--- MATERIAL FOR THIS TASK ---

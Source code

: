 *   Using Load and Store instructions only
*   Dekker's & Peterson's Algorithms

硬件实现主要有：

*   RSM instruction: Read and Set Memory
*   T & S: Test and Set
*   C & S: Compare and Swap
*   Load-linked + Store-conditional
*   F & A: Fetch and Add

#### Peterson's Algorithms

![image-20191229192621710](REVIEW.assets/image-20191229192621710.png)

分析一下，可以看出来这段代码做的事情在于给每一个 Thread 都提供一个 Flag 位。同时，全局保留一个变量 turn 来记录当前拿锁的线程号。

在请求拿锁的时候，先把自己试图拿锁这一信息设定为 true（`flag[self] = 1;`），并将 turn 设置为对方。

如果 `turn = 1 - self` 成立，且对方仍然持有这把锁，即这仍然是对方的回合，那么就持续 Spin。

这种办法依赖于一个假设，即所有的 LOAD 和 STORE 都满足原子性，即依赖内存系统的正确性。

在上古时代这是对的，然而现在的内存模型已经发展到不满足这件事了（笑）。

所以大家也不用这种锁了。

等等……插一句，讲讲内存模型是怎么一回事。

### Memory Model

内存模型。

---

=== ACTIVITY ===
After locating the line with "Store instructions only", please repeat it and every line after it exactly, through the end of the data above.

=== ANSWER BOX ===
: *   Using Load and Store instructions only
*   Dekker's & Peterson's Algorithms

硬件实现主要有：

*   RSM instruction: Read and Set Memory
*   T & S: Test and Set
*   C & S: Compare and Swap
*   Load-linked + Store-conditional
*   F & A: Fetch and Add

#### Peterson's Algorithms

![image-20191229192621710](REVIEW.assets/image-20191229192621710.png)

分析一下，可以看出来这段代码做的事情在于给每一个 Thread 都提供一个 Flag 位。同时，全局保留一个变量 turn 来记录当前拿锁的线程号。

在请求拿锁的时候，先把自己试图拿锁这一信息设定为 true（`flag[self] = 1;`），并将 turn 设置为对方。

如果 `turn = 1 - self` 成立，且对方仍然持有这把锁，即这仍然是对方的回合，那么就持续 Spin。

这种办法依赖于一个假设，即所有的 LOAD 和 STORE 都满足原子性，即依赖内存系统的正确性。

在上古时代这是对的，然而现在的内存模型已经发展到不满足这件事了（笑）。

所以大家也不用这种锁了。

等等……插一句，讲讲内存模型是怎么一回事。

### Memory Model

内存模型。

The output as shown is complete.